L'implication de la ville de Québec au sein d'organismes internationaux à caractère économique est à peu près inexistante. Québec est la seule ville majeure du réseau canadien qui n'est pas doté d'une instance regroupant des élus municipaux bien branchés sur les milieux d'affaires et les créateurs d'emplois et de richesse. Au contraire, tout semble être mis en oeuvre pour freiner la venue d'investisseurs; c'est ce que me confirment les milieux d'affaires depuis plusieurs mois et en bout de piste, ce sont les chômeurs qui en souffrent.

Ceci dit, il est important de continuer à faire la promotion des organismes du milieu pour intensifier nos actions. Nous devrons d'abord multiplier la prospection pour cibler les plus prometteurs, ceux qui nous garantissent le meilleur rendement sur notre investissement, particulièrement en terme de création d'emplois. À titre d'exemples, il y aurait lieu de développer les secteurs et activités suivants: métiers du patrimoine, Sommet de la Francophonie, Fondation sur les biologies maritimes et médicales, les espaces internationaux et les recherches d'antenne. Il faut absolument mettre à profit tous les espaces dans le réseau Nord-Américain.



Nous croyons fermement que Québec, à titre de Capitale, doit continuer à entretenir des liens privilégiés avec les organismes à vocation internationale. Le rayonnement de la Ville de Québec réside dans une collaboration ouverte et franche avec ces organismes.

 


Question 5

Quel sera votre politique en matière d'immigration internationale et d'accueil des immigrants?

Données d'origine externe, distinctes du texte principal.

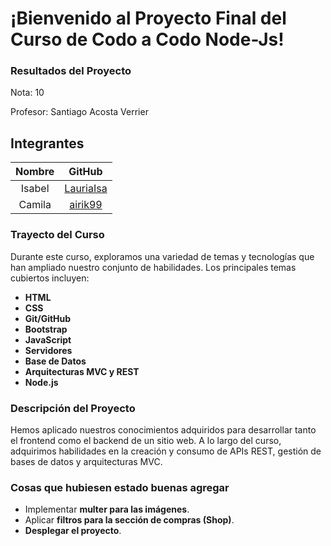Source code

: # ¡Bienvenido al Proyecto Final del Curso de Codo a Codo Node-Js!
### Resultados del Proyecto
Nota: 10

Profesor: Santiago Acosta Verrier 

## Integrantes
| Nombre | GitHub |
|:------:|:------:|
| Isabel | [LauriaIsa](https://github.com/LauriaIsa) |
| Camila | [airik99](https://github.com/airik99) |

### Trayecto del Curso

Durante este curso, exploramos una variedad de temas y tecnologías que han ampliado nuestro conjunto de habilidades. Los principales temas cubiertos incluyen:

- **HTML**
- **CSS**
- **Git/GitHub**
- **Bootstrap**
- **JavaScript**
- **Servidores**
- **Base de Datos**
- **Arquitecturas MVC y REST**
- **Node.js**

### Descripción del Proyecto
Hemos aplicado nuestros conocimientos adquiridos para desarrollar tanto el frontend como el backend de un sitio web. A lo largo del curso, adquirimos habilidades en la creación y consumo de APIs REST, gestión de bases de datos y arquitecturas MVC.

### Cosas que hubiesen estado buenas agregar
- Implementar **multer para las imágenes**.
- Aplicar **filtros para la sección de compras (Shop)**.
- **Desplegar el proyecto**.

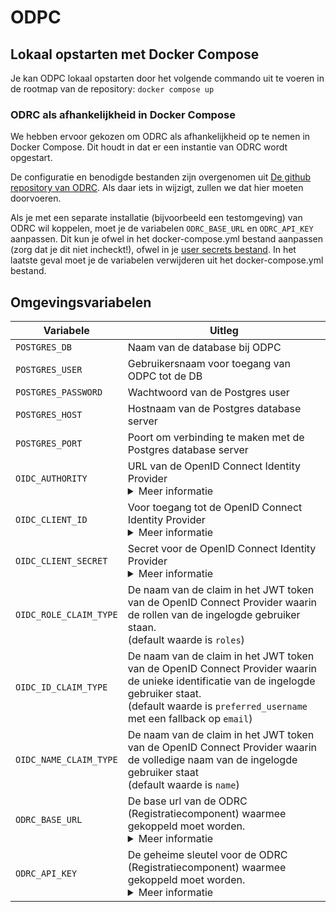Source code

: # ODPC
## Lokaal opstarten met Docker Compose
Je kan ODPC lokaal opstarten door het volgende commando uit te voeren in de rootmap van de repository: `docker compose up`
### ODRC als afhankelijkheid in Docker Compose
We hebben ervoor gekozen om ODRC als afhankelijkheid op te nemen in Docker Compose. Dit houdt in dat er een instantie van ODRC wordt opgestart.

De configuratie en benodigde bestanden zijn overgenomen uit [De github repository van ODRC](https://github.com/GeneriekPublicatiePlatformWoo/registratie-component). Als daar iets in wijzigt, zullen we dat hier moeten doorvoeren.

Als je met een separate installatie (bijvoorbeeld een testomgeving) van ODRC wil koppelen, moet je de variabelen `ODRC_BASE_URL` en `ODRC_API_KEY` aanpassen. Dit kun je ofwel in het docker-compose.yml bestand aanpassen (zorg dat je dit niet incheckt!), ofwel in je [user secrets bestand](https://learn.microsoft.com/en-us/aspnet/core/security/app-secrets). In het laatste geval moet je de variabelen verwijderen uit het docker-compose.yml bestand.

## Omgevingsvariabelen
| Variabele                               | Uitleg                                                                                                                           |
| ---------------------------------       | --------------------------------------------------------------------------------------------                                     |
| `POSTGRES_DB`       | Naam van de database bij ODPC         |
| `POSTGRES_USER`     | Gebruikersnaam voor toegang van ODPC tot de DB |
| `POSTGRES_PASSWORD` | Wachtwoord van de Postgres user        |
| `POSTGRES_HOST` | Hostnaam van de Postgres database server        |
| `POSTGRES_PORT` | Poort om verbinding te maken met de Postgres database server        |
| `OIDC_AUTHORITY`                | URL van de OpenID Connect Identity Provider  <details> <summary>Meer informatie </summary>Bijvoorbeeld: `https://login.microsoftonline.com/ce1a3f2d-2265-4517-a8b4-3e4f381461ab/v2.0` </details> |
| `OIDC_CLIENT_ID`                | Voor toegang tot de OpenID Connect Identity Provider  <details> <summary>Meer informatie </summary>Bijvoorbeeld: `54f66f54-71e5-45f1-8634-9158c41f602a` </details> |
| `OIDC_CLIENT_SECRET`                | Secret voor de OpenID Connect Identity Provider  <details> <summary>Meer informatie </summary>Bijvoorbeeld: `VM2B!ccnebNe.M*gxH63*NXc8iTiAGhp` </details> |
| `OIDC_ROLE_CLAIM_TYPE`    | De naam van de claim in het JWT token van de OpenID Connect Provider waarin de rollen van de ingelogde gebruiker staan. <br/> (default waarde is `roles`)|
| `OIDC_ID_CLAIM_TYPE`    | De naam van de claim in het JWT token van de OpenID Connect Provider waarin de unieke identificatie van de ingelogde gebruiker staat. <br/> (default waarde is `preferred_username` met een fallback op `email`)|
| `OIDC_NAME_CLAIM_TYPE`    | De naam van de claim in het JWT token van de OpenID Connect Provider waarin de volledige naam van de ingelogde gebruiker staat <br/> (default waarde is `name`)|
| `ODRC_BASE_URL`    | De base url van de ODRC (Registratiecomponent) waarmee gekoppeld moet worden. <details> <summary>Meer informatie </summary>Bijvoorbeeld: `https://odrc.mijn-gemeente.nl` </details> |
| `ODRC_API_KEY`    | De geheime sleutel voor de ODRC (Registratiecomponent) waarmee gekoppeld moet worden. <details> <summary>Meer informatie </summary>Bijvoorbeeld: `VM2B!ccnebNe.M*gxH63*NXc8iTiAGhp`</details> |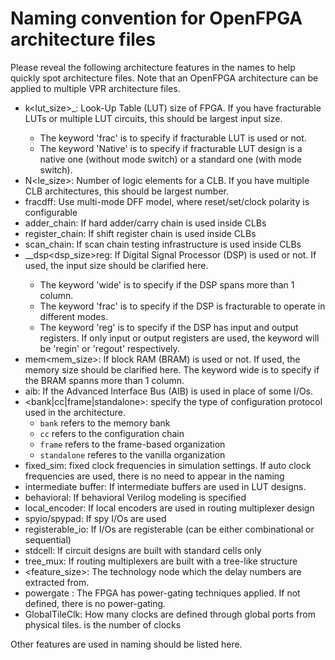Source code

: # Naming convention for OpenFPGA architecture files
Please reveal the following architecture features in the names to help quickly spot architecture files.
Note that an OpenFPGA architecture can be applied to multiple VPR architecture files.

- k<lut\_size>\_<frac><Native>: Look-Up Table (LUT) size of FPGA. If you have fracturable LUTs or multiple LUT circuits, this should be largest input size.
  * The keyword 'frac' is to specify if fracturable LUT is used or not.
  * The keyword 'Native' is to specify if fracturable LUT design is a native one (without mode switch) or a standard one (with mode switch).
- N<le\_size>: Number of logic elements for a CLB. If you have multiple CLB architectures, this should be largest number.
- fracdff: Use multi-mode DFF model, where reset/set/clock polarity is configurable
- adder\_chain: If hard adder/carry chain is used inside CLBs
- register\_chain: If shift register chain is used inside CLBs
- scan\_chain: If scan chain testing infrastructure is used inside CLBs
- <wide>\_<frac>\_dsp<dsp\_size>reg: If Digital Signal Processor (DSP) is used or not. If used, the input size should be clarified here.
  - The keyword 'wide' is to specify if the DSP spans more than 1 column. 
  - The keyword 'frac' is to specify if the DSP is fracturable to operate in different modes.
  - The keyword 'reg' is to specify if the DSP has input and output registers. If only input or output registers are used, the keyword will be 'regin' or 'regout' respectively.
- mem<mem\_size>: If block RAM (BRAM) is used or not. If used, the memory size should be clarified here. The keyword wide is to specify if the BRAM spanns more than 1 column.
- aib: If the Advanced Interface Bus (AIB) is used in place of some I/Os.
- <bank\|cc\|frame\|standalone>: specify the type of configuration protocol used in the architecture.
  - `bank` refers to the memory bank
  - `cc` refers to the configuration chain
  - `frame` refers to the frame-based organization
  - `standalone` referes to the vanilla organization
- fixed\_sim: fixed clock frequencies in simulation settings. If auto clock frequencies are used, there is no need to appear in the naming
- intermediate buffer: If intermediate buffers are used in LUT designs.
- behavioral: If behavioral Verilog modeling is specified
- local\_encoder: If local encoders are used in routing multiplexer design
- spyio/spypad: If spy I/Os are used
- registerable\_io: If I/Os are registerable (can be either combinational or sequential)
- stdcell: If circuit designs are built with standard cells only
- tree\_mux: If routing multiplexers are built with a tree-like structure
- <feature_size>: The technology node which the delay numbers are extracted from.
- powergate : The FPGA has power-gating techniques applied. If not defined, there is no power-gating.
- GlobalTile<Int>Clk: How many clocks are defined through global ports from physical tiles. <Int> is the number of clocks 

Other features are used in naming should be listed here.

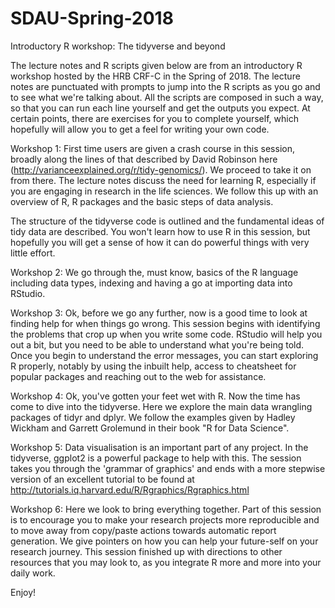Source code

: # SDAU-Spring-2018
Introductory R workshop: The tidyverse and beyond

The lecture notes and R scripts given below are from an introductory R workshop hosted by the HRB CRF-C in the Spring of 2018. The lecture notes are punctuated with prompts to jump into the R scripts as you go and to see what we're talking about. All the scripts are composed in such a way, so that you can run each line yourself and get the outputs you expect. At certain points, there are exercises for you to complete yourself, which hopefully will allow you to get a feel for writing your own code. 

Workshop 1:
First time users are given a crash course in this session, broadly along the lines of that described by David Robinson here (http://varianceexplained.org/r/tidy-genomics/). We proceed to take it on from there. The lecture notes discuss the need for learning R, especially if you are engaging in research in the life sciences. We follow this up with an overview of R, R packages and the basic steps of data analysis. 

The structure of the tidyverse code is outlined and the fundamental ideas of tidy data are described. You won't learn how to use R in this session, but hopefully you will get a sense of how it can do powerful things with very little effort. 

Workshop 2:
We go through the, must know, basics of the R language including data types, indexing and having a go at importing data into RStudio. 

Workshop 3: 
Ok, before we go any further, now is a good time to look at finding help for when things go wrong. This session begins with identifying the problems that crop up when you write some code. RStudio will help you out a bit, but you need to be able to understand what you're being told. Once you begin to understand the error messages, you can start exploring R properly, notably by using the inbuilt help, access to cheatsheet for popular packages and reaching out to the web for assistance.  

Workshop 4:
Ok, you've gotten your feet wet with R. Now the time has come to dive into the tidyverse. Here we explore the main data wrangling packages of tidyr and dplyr. We follow the examples given by Hadley Wickham and Garrett Grolemund in their book "R for Data Science".  

Workshop 5:
Data visualisation is an important part of any project. In the tidyverse, ggplot2 is a powerful package to help with this. The session takes you through the 'grammar of graphics' and ends with a more stepwise version of an excellent tutorial to be found at http://tutorials.iq.harvard.edu/R/Rgraphics/Rgraphics.html  

Workshop 6:
Here we look to bring everything together. Part of this session is to encourage you to make your research projects more reproducible and to move away from copy/paste actions towards automatic report generation. We give pointers on how you can help your future-self on your research journey. This session finished up with directions to other resources that you may look to, as you integrate R more and more into your daily work.

Enjoy!

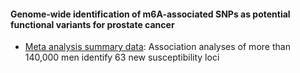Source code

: #### Genome-wide identification of m6A-associated SNPs as potential functional variants for prostate cancer

* [Meta analysis summary data](http://practical.icr.ac.uk/blog/?page_id=8164): Association analyses of more than 140,000 men identify 63 new susceptibility loci
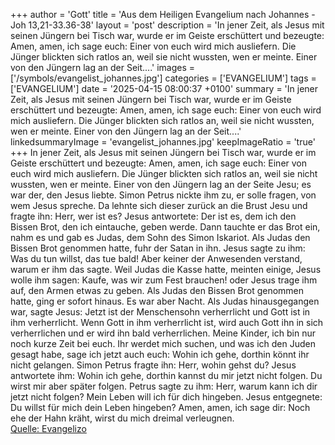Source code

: +++
author = 'Gott'
title = 'Aus dem Heiligen Evangelium nach Johannes - Joh 13,21-33.36-38'
layout = 'post'
description = 'In jener Zeit, als Jesus mit seinen Jüngern bei Tisch war, wurde er im Geiste erschüttert und bezeugte: Amen, amen, ich sage euch: Einer von euch wird mich ausliefern. Die Jünger blickten sich ratlos an, weil sie nicht wussten, wen er meinte. Einer von den Jüngern lag an der Seit....'
images = ['/symbols/evangelist_johannes.jpg']
categories = ['EVANGELIUM']
tags = ['EVANGELIUM']
date = '2025-04-15 08:00:37 +0100'
summary = 'In jener Zeit, als Jesus mit seinen Jüngern bei Tisch war, wurde er im Geiste erschüttert und bezeugte: Amen, amen, ich sage euch: Einer von euch wird mich ausliefern. Die Jünger blickten sich ratlos an, weil sie nicht wussten, wen er meinte. Einer von den Jüngern lag an der Seit....'
linkedsummaryImage = 'evangelist_johannes.jpg'
keepImageRatio = 'true'
+++
In jener Zeit, als Jesus mit seinen Jüngern bei Tisch war, wurde er im Geiste erschüttert und bezeugte: Amen, amen, ich sage euch: Einer von euch wird mich ausliefern.
Die Jünger blickten sich ratlos an, weil sie nicht wussten, wen er meinte.
Einer von den Jüngern lag an der Seite Jesu; es war der, den Jesus liebte.<!--more-->
Simon Petrus nickte ihm zu, er solle fragen, von wem Jesus spreche.
Da lehnte sich dieser zurück an die Brust Jesu und fragte ihn: Herr, wer ist es?
Jesus antwortete: Der ist es, dem ich den Bissen Brot, den ich eintauche, geben werde. Dann tauchte er das Brot ein, nahm es und gab es Judas, dem Sohn des Simon Iskariot.
Als Judas den Bissen Brot genommen hatte, fuhr der Satan in ihn. Jesus sagte zu ihm: Was du tun willst, das tue bald!
Aber keiner der Anwesenden verstand, warum er ihm das sagte.
Weil Judas die Kasse hatte, meinten einige, Jesus wolle ihm sagen: Kaufe, was wir zum Fest brauchen! oder Jesus trage ihm auf, den Armen etwas zu geben.
Als Judas den Bissen Brot genommen hatte, ging er sofort hinaus. Es war aber Nacht.
Als Judas hinausgegangen war, sagte Jesus: Jetzt ist der Menschensohn verherrlicht und Gott ist in ihm verherrlicht.
Wenn Gott in ihm verherrlicht ist, wird auch Gott ihn in sich verherrlichen und er wird ihn bald verherrlichen.
Meine Kinder, ich bin nur noch kurze Zeit bei euch. Ihr werdet mich suchen, und was ich den Juden gesagt habe, sage ich jetzt auch euch: Wohin ich gehe, dorthin könnt ihr nicht gelangen.
Simon Petrus fragte ihn: Herr, wohin gehst du? Jesus antwortete ihm: Wohin ich gehe, dorthin kannst du mir jetzt nicht folgen. Du wirst mir aber später folgen.
Petrus sagte zu ihm: Herr, warum kann ich dir jetzt nicht folgen? Mein Leben will ich für dich hingeben.
Jesus entgegnete: Du willst für mich dein Leben hingeben? Amen, amen, ich sage dir: Noch ehe der Hahn kräht, wirst du mich dreimal verleugnen.<br> [Quelle: Evangelizo](https://evangeliumtagfuertag.org/DE/gospel)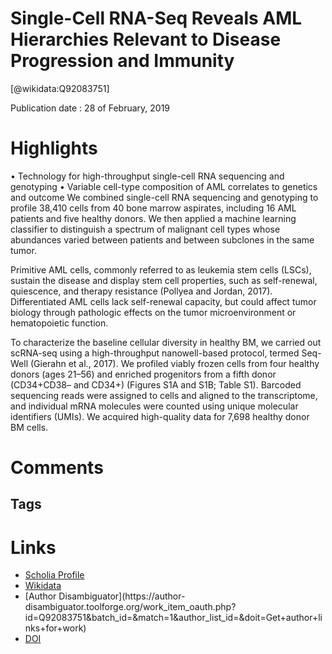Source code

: 
Single-Cell RNA-Seq Reveals AML Hierarchies Relevant to Disease Progression and Immunity
========================================================================================
  
  [@wikidata:Q92083751]  
  
Publication date : 28 of February, 2019  

# Highlights
•
Technology for high-throughput single-cell RNA sequencing and genotyping
•
Variable cell-type composition of AML correlates to genetics and outcome
We combined single-cell RNA sequencing and genotyping to profile 38,410 cells from 40 bone marrow aspirates, including 16 AML patients and five healthy donors. We then applied a machine learning classifier to distinguish a spectrum of malignant cell types whose abundances varied between patients and between subclones in the same tumor. 


Primitive AML cells, commonly referred to as leukemia stem cells (LSCs), sustain the disease and display stem cell properties, such as self-renewal, quiescence, and therapy resistance (Pollyea and Jordan, 2017). Differentiated AML cells lack self-renewal capacity, but could affect tumor biology through pathologic effects on the tumor microenvironment or hematopoietic function.

To characterize the baseline cellular diversity in healthy BM, we carried out scRNA-seq using a high-throughput nanowell-based protocol, termed Seq-Well (Gierahn et al., 2017). We profiled viably frozen cells from four healthy donors (ages 21–56) and enriched progenitors from a fifth donor (CD34+CD38– and CD34+) (Figures S1A and S1B; Table S1). Barcoded sequencing reads were assigned to cells and aligned to the transcriptome, and individual mRNA molecules were counted using unique molecular identifiers (UMIs). We acquired high-quality data for 7,698 healthy donor BM cells.
# Comments

## Tags

# Links
  
 * [Scholia Profile](https://scholia.toolforge.org/work/Q92083751)  
 * [Wikidata](https://www.wikidata.org/wiki/Q92083751)  
 * [Author Disambiguator](https://author-
disambiguator.toolforge.org/work_item_oauth.php?id=Q92083751&batch_id=&match=1&author_list_id=&doit=Get+author+links+for+work)  
 * [DOI](https://doi.org/10.1016/J.CELL.2019.01.031)  
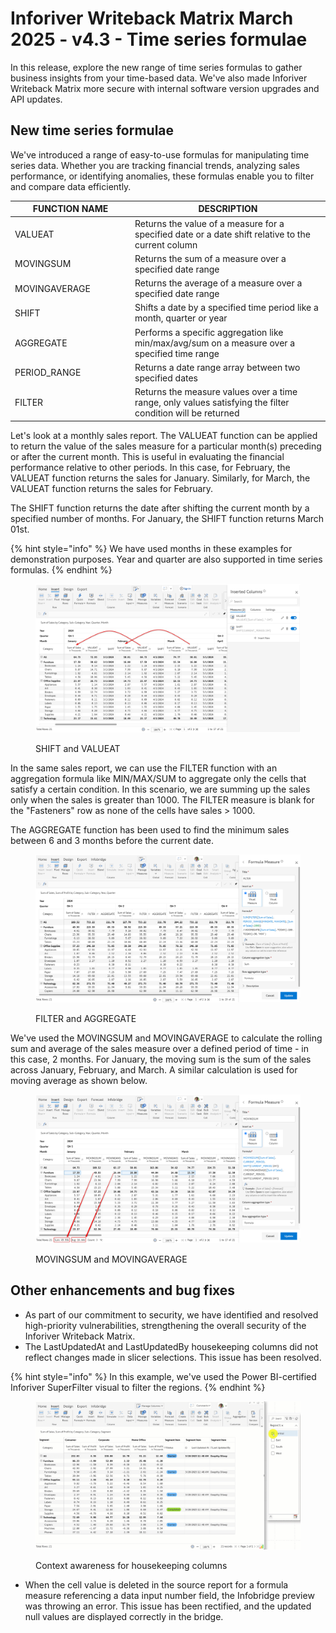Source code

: # Inforiver Writeback Matrix March 2025 - v4.3 - Time series formulae

In this release, explore the new range of time series formulas to gather business insights from your time-based data. We've also made Inforiver Writeback Matrix more secure with internal software version upgrades and API updates.

## New time series formulae

We've introduced a range of easy-to-use formulas for manipulating time series data. Whether you are tracking financial trends, analyzing sales performance, or identifying anomalies, these formulas enable you to filter and compare data efficiently.

<table><thead><tr><th width="178">FUNCTION NAME</th><th>DESCRIPTION</th></tr></thead><tbody><tr><td>VALUEAT</td><td>Returns the value of a measure for a specified date or a date shift relative to the current column</td></tr><tr><td>MOVINGSUM</td><td>Returns the sum of a measure over a specified date range</td></tr><tr><td>MOVINGAVERAGE</td><td>Returns the average of a measure over a specified date range</td></tr><tr><td>SHIFT</td><td>Shifts a date by a specified time period like a month, quarter or year</td></tr><tr><td>AGGREGATE</td><td>Performs a specific aggregation like min/max/avg/sum on a measure over a specified time range</td></tr><tr><td>PERIOD_RANGE</td><td>Returns a date range array between two specified dates</td></tr><tr><td>FILTER</td><td>Returns the measure values over a time range, only values satisfying the filter condition will be returned</td></tr></tbody></table>



Let's look at a monthly sales report. The VALUEAT function can be applied to return the value of the sales measure for a particular month(s) preceding or after the current month. This is useful in evaluating the financial performance relative to other periods. In this case, for February, the VALUEAT function returns the sales for January. Similarly, for March, the VALUEAT function returns the sales for February.

The SHIFT function returns the date after shifting the current month by a specified number of months. For January, the SHIFT function returns March 01st.&#x20;

{% hint style="info" %}
We have used months in these examples for demonstration purposes. Year and quarter are also supported in time series formulas.
{% endhint %}

<figure><img src="../.gitbook/assets/image (1) (1) (1) (1) (1) (1) (1) (1) (1) (1).png" alt=""><figcaption><p>SHIFT and VALUEAT</p></figcaption></figure>

In the same sales report, we can use the FILTER function with an aggregation formula like MIN/MAX/SUM to aggregate only the cells that satisfy a certain condition. In this scenario, we are summing up the sales only when the sales is greater than 1000. The FILTER measure is blank for the "Fasteners" row as none of the cells have sales > 1000.

The AGGREGATE function has been used to find the minimum sales between 6 and 3 months before the current date.&#x20;

<figure><img src="../.gitbook/assets/image (1365).png" alt=""><figcaption><p>FILTER and AGGREGATE</p></figcaption></figure>

We've used the MOVINGSUM and MOVINGAVERAGE to calculate the rolling sum and average of the sales measure over a defined period of time - in this case, 2 months. For January, the moving sum is the sum of the sales across January, February, and March. A similar calculation is used for moving average as shown below.

<figure><img src="../.gitbook/assets/image (2) (1) (1) (1) (1) (1).png" alt=""><figcaption><p>MOVINGSUM and MOVINGAVERAGE</p></figcaption></figure>

## Other enhancements and bug fixes

* As part of our commitment to security, we have identified and resolved high-priority vulnerabilities, strengthening the overall security of the Inforiver Writeback Matrix.
* The LastUpdatedAt and LastUpdatedBy housekeeping columns did not reflect changes made in slicer selections. This issue has been resolved.

{% hint style="info" %}
In this example, we've used the Power BI-certified Inforiver SuperFilter visual to filter the regions.
{% endhint %}

<figure><img src="../.gitbook/assets/Untitled Project.gif" alt=""><figcaption><p>Context awareness for housekeeping columns</p></figcaption></figure>

* When the cell value is deleted in the source report for a formula measure referencing a data input number field, the Infobridge preview was throwing an error.  This issue has been rectified, and the updated null values are displayed correctly in the bridge.

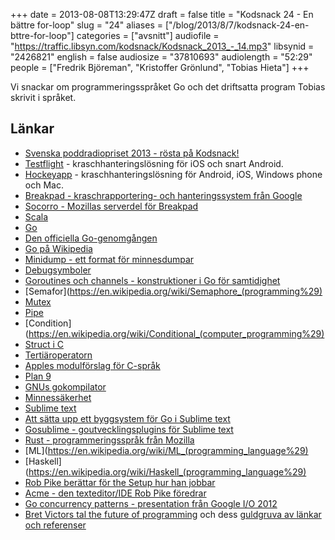 +++
date = 2013-08-08T13:29:47Z
draft = false
title = "Kodsnack 24 - En bättre for-loop"
slug = "24"
aliases = ["/blog/2013/8/7/kodsnack-24-en-bttre-for-loop"]
categories = ["avsnitt"]
audiofile = "https://traffic.libsyn.com/kodsnack/Kodsnack_2013_-_14.mp3"
libsynid = "2426821"
english = false
audiosize = "37810693"
audiolength = "52:29"
people = ["Fredrik Björeman", "Kristoffer Grönlund", "Tobias Hieta"]
+++

Vi snackar om programmeringsspråket Go och det driftsatta program Tobias skrivit i språket.

## Länkar

- [Svenska poddradiopriset 2013 - rösta på Kodsnack!](http://www.daytona.se/podradiopriset/2013)
- [Testflight](http://testflightapp.com) - kraschhanteringslösning för iOS och snart Android.
- [Hockeyapp](http://hockeyapp.net/features) - kraschhanteringslösning för Android, iOS, Windows phone och Mac.
- [Breakpad - kraschrapportering- och hanteringssystem från Google](https://code.google.com/p/google-breakpad/)
- [Socorro - Mozillas serverdel för Breakpad](https://wiki.mozilla.org/Socorro)
- [Scala](http://www.scala-lang.org)
- [Go](http://www.golang.org)
- [Den officiella Go-genomgången](http://tour.golang.org/)
- [Go på Wikipedia](http://en.wikipedia.org/wiki/Go_programming_language)
- [Minidump - ett format för minnesdumpar](https://en.wikipedia.org/wiki/Core_dump#Windows_Memory_Dumps)
- [Debugsymboler](http://en.wikipedia.org/wiki/Debug_symbol)
- [Goroutines och channels - konstruktioner i Go för samtidighet](http://golang.org/doc/effective_go.html#goroutines)
- [Semafor](https://en.wikipedia.org/wiki/Semaphore_(programming%29)
- [Mutex](https://en.wikipedia.org/wiki/Mutex)
- [Pipe](https://en.wikipedia.org/wiki/Anonymous_pipe)
- [Condition](https://en.wikipedia.org/wiki/Conditional_(computer_programming%29)
- [Struct i C](https://en.wikipedia.org/wiki/Struct_%28C_programming_language‰29)
- [Tertiäroperatorn](https://en.wikipedia.org/wiki/%3F:)
- [Apples modulförslag för C-språk](http://llvm.org/devmtg/2012-11/Gregor-Modules.pdf)
- [Plan 9](http://plan9.bell-labs.com/plan9/)
- [GNUs gokompilator](http://gcc.gnu.org/onlinedocs/gccgo/)
- [Minnessäkerhet](http://en.wikipedia.org/wiki/Memory_safety)
- [Sublime text](http://www.sublimetext.com)
- [Att sätta upp ett byggsystem för Go i Sublime text](http://www.xaprb.com/blog/2013/02/15/setting-up-a-go-build-system-in-sublime-text-2/)
- [Gosublime - goutvecklingsplugins för Sublime text](https://github.com/DisposaBoy/GoSublime)
- [Rust - programmeringsspråk från Mozilla](http://www.rust-lang.org)
- [ML](https://en.wikipedia.org/wiki/ML_(programming_language%29)
- [Haskell](https://en.wikipedia.org/wiki/Haskell_(programming_language%29)
- [Rob Pike berättar för the Setup hur han jobbar](http://rob.pike.usesthis.com)
- [Acme - den texteditor/IDE Rob Pike föredrar](https://en.wikipedia.org/wiki/Acme_%28text_editor%29)
- [Go concurrency patterns - presentation från Google I/O 2012](http://www.youtube.com/watch?v=f6kdp27TYZs)
- [Bret Victors tal the future of programming](http://vimeo.com/71278954) och dess [guldgruva av länkar och referenser](http://worrydream.com/#!/dbx)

Il est démontré que l'immigration est bénéfique à plus d'un titre. Elle génère notamment de l'activité économique et ceci est particulièrement important pour une ville comme Québec, dont la population a diminué depuis 1991, notamment dans les quartiers centraux.

À ce chapitre, les gestes de l'administration actuelle ont été uniquement symboliques et de tape-à-l'oeil par l'adoption d'une politique d'immigration qui n'a pas connu de succès.

Pourquoi? D'abord parce que les immigrants ne connaissent pas la région de Québec et qu'aucun effort n'a été fait par l'administration actuelle pour les attirer. Ensuite, parce que les nouveaux arrivants vont s'établir là où ils ont de véritables opportunités de s'épanouir et des possibilités de travailler et de faire vivre leur famille. De ce point de vue; il faut reconnaître que la ville de Québec n'offre pas une image de dynamisme.

S'occuper d'immigration est une fonction d'une capitale digne de ce nom, il faut donc l'optimiser et lui donner une haute priorité dans une démarche de consolidation de nos acquis de capitale qui nous sont propres et exclusifs. De plus, cette attitude positive face aux immigrants contribuent à donner une image positive pour attirer les investissements et peut nous procurer des outils opportuns pour l'insertion et l'accueil des nouvelles entreprises de l'extérieur ainsi que leurs cadres et agents de liaison.

Dans la foulée de la politique de décentralisation du gouvernement du Québec à l'égard des nouveaux immigrants, la région de Québec devient l'alternative à la région de Montréal. L'immigration nous fournit de plus l'occasion de bien asseoir nos réseaux de stages, d'échanges et de partages d'expériences, notamment sur le plan économique, socio-culturel et humanitaire. Il faut désormais bâtir à partir de ce qui se fait déjà avec les différentes communautés.


L'immigration est une compétence de ressort provincial. Il appartient d'abord à ce niveau de gouvernement de définir les grandes orientations dans ce secteur. Nous croyons que Québec est une ville ouverte sur le monde et doit demeurer, conformément aux idéaux démocratiques qui l'anime, une terre d'accueil tournée vers le reste du monde.